The constantly evolving technological landscape means that previous impractical solutions could become viable over time, while iron-clad "best practices" tend to lose their relevance. To help SMBs better examine how new developments and products are changing the shape of IT implementations, Paul Mah has drawn up a list of topics that he feels best address the various facades of tech, ranging from deploying Wi-Fi to ensuring business continuity. This slideshow highlights the pertinent projects that SMBs should consider for adoption.
Click through for eight projects SMBs should reconsider executing given the changing shape of IT implementation.
No one would argue against the importance of performing data backups; though, like housework, it is a task that few look forward to. Advancements in technology have opened the door to alternative backup options such as cloud-based backups, business-grade NAS that can scale beyond 10TB, as well as the ability to back up to disk-based media. With this in mind, it might be a good idea to re-examine your SMB's backup strategy and bring it in line with the capabilities offered by the new backup options.
The rapidity with which new software flaws are being exploited and distributed necessitates a clear strategy with regards to security updates and vulnerability patching. Alternative security solutions that can complement current definition-based anti-virus software should also be considered, while data encryption should be practiced where feasible.
Cloud computing has evolved rapidly, and today it is possible to leverage the cloud for handling a large range of disparate jobs, including tasks such as e-mail hosting, remote data backups or even the sending of e-mail via Amazon's recently unveiled AWS Elastic Beanstalk.
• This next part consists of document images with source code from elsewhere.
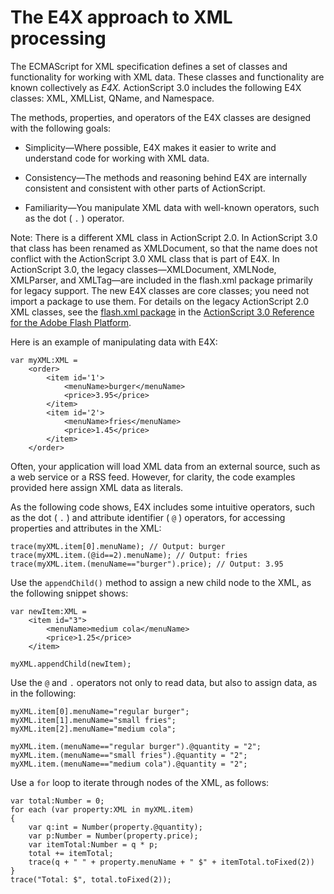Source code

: # The E4X approach to XML processing

<div>

The ECMAScript for XML specification defines a set of classes and
functionality for working with XML data. These classes and functionality
are known collectively as _E4X._ ActionScript 3.0 includes the following
E4X classes: XML, XMLList, QName, and Namespace.

The methods, properties, and operators of the E4X classes are designed
with the following goals:

- Simplicity—Where possible, E4X makes it easier to write and
  understand code for working with XML data.

- Consistency—The methods and reasoning behind E4X are internally
  consistent and consistent with other parts of ActionScript.

- Familiarity—You manipulate XML data with well-known operators, such
  as the dot ( `.` ) operator.

<div>

Note: There is a different XML class in ActionScript 2.0. In
ActionScript 3.0 that class has been renamed as XMLDocument, so that the
name does not conflict with the ActionScript 3.0 XML class that is part
of E4X. In ActionScript 3.0, the legacy classes—XMLDocument, XMLNode,
XMLParser, and XMLTag—are included in the flash.xml package primarily
for legacy support. The new E4X classes are core classes; you need not
import a package to use them. For details on the legacy ActionScript 2.0
XML classes, see the <a
href="http://help.adobe.com/en_US/FlashPlatform/reference/actionscript/3/flash/xml/package-detail.html"
target="_self">flash.xml package</a> in the <a
href="http://help.adobe.com/en_US/FlashPlatform/reference/actionscript/3/index.html"
target="_self">ActionScript 3.0 Reference for the Adobe Flash
Platform</a>.

</div>

Here is an example of manipulating data with E4X:

    var myXML:XML =
        <order>
            <item id='1'>
                <menuName>burger</menuName>
                <price>3.95</price>
            </item>
            <item id='2'>
                <menuName>fries</menuName>
                <price>1.45</price>
            </item>
        </order>

Often, your application will load XML data from an external source, such
as a web service or a RSS feed. However, for clarity, the code examples
provided here assign XML data as literals.

As the following code shows, E4X includes some intuitive operators, such
as the dot ( `.` ) and attribute identifier (
`@` ) operators, for accessing properties and
attributes in the XML:

    trace(myXML.item[0].menuName); // Output: burger
    trace(myXML.item.(@id==2).menuName); // Output: fries
    trace(myXML.item.(menuName=="burger").price); // Output: 3.95

Use the `appendChild()` method to assign a
new child node to the XML, as the following snippet shows:

    var newItem:XML =
        <item id="3">
            <menuName>medium cola</menuName>
            <price>1.25</price>
        </item>

    myXML.appendChild(newItem);

Use the `@` and
`.` operators not only to read data, but also
to assign data, as in the following:

    myXML.item[0].menuName="regular burger";
    myXML.item[1].menuName="small fries";
    myXML.item[2].menuName="medium cola";

    myXML.item.(menuName=="regular burger").@quantity = "2";
    myXML.item.(menuName=="small fries").@quantity = "2";
    myXML.item.(menuName=="medium cola").@quantity = "2";

Use a `for` loop to iterate through nodes of
the XML, as follows:

    var total:Number = 0;
    for each (var property:XML in myXML.item)
    {
        var q:int = Number(property.@quantity);
        var p:Number = Number(property.price);
        var itemTotal:Number = q * p;
        total += itemTotal;
        trace(q + " " + property.menuName + " $" + itemTotal.toFixed(2))
    }
    trace("Total: $", total.toFixed(2));

</div>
Recent developments around the globe – such as the week-long disconnecting of the Internet in Egypt – have thrown a wrench into conventional notions of business continuity. As such, it is probably high time to re-examine existing business continuity plans and where possible, incorporate the use of virtualization in order to maintain business continuity.
The availability of powerful, terabyte-range storage appliances such as NAS (Network Attached Storage) helps to dramatically reduce the amount of time it takes to perform a proper backup and restore. Among other possibilities, it might be prudent to consider the use of a Virtual Tape Library (VTL) appliance to replace old tape-based devices so as to reduce the length of the backup window.
With 802.11n Wi-Fi offering an effective point-to-point data rate surpassing that of Fast Ethernet, it is probably as good a time as any to implement a wireless network in your company. Setting up Wi-Fi is not as straightforward as a wired environment, however, and depends on factors such as the brand and technology behind an access point, as well as the layout of the office.
The sheer number of smartphones being shipped demands that SMBs consider their possible use in a business environment. The same considerations go for tablet devices, which are powering an incredible surge of development activities as new devices flood the market.
With the Internet forming such an important linchpin in business transactions and cloud computing, it is surprising that few SMBs give more than a passing thought to the possibility of their Internet access failing on them. There are a number of load balancing options for reliable Internet access, as well as the use of network tools to detect and protect against compromised local hosts.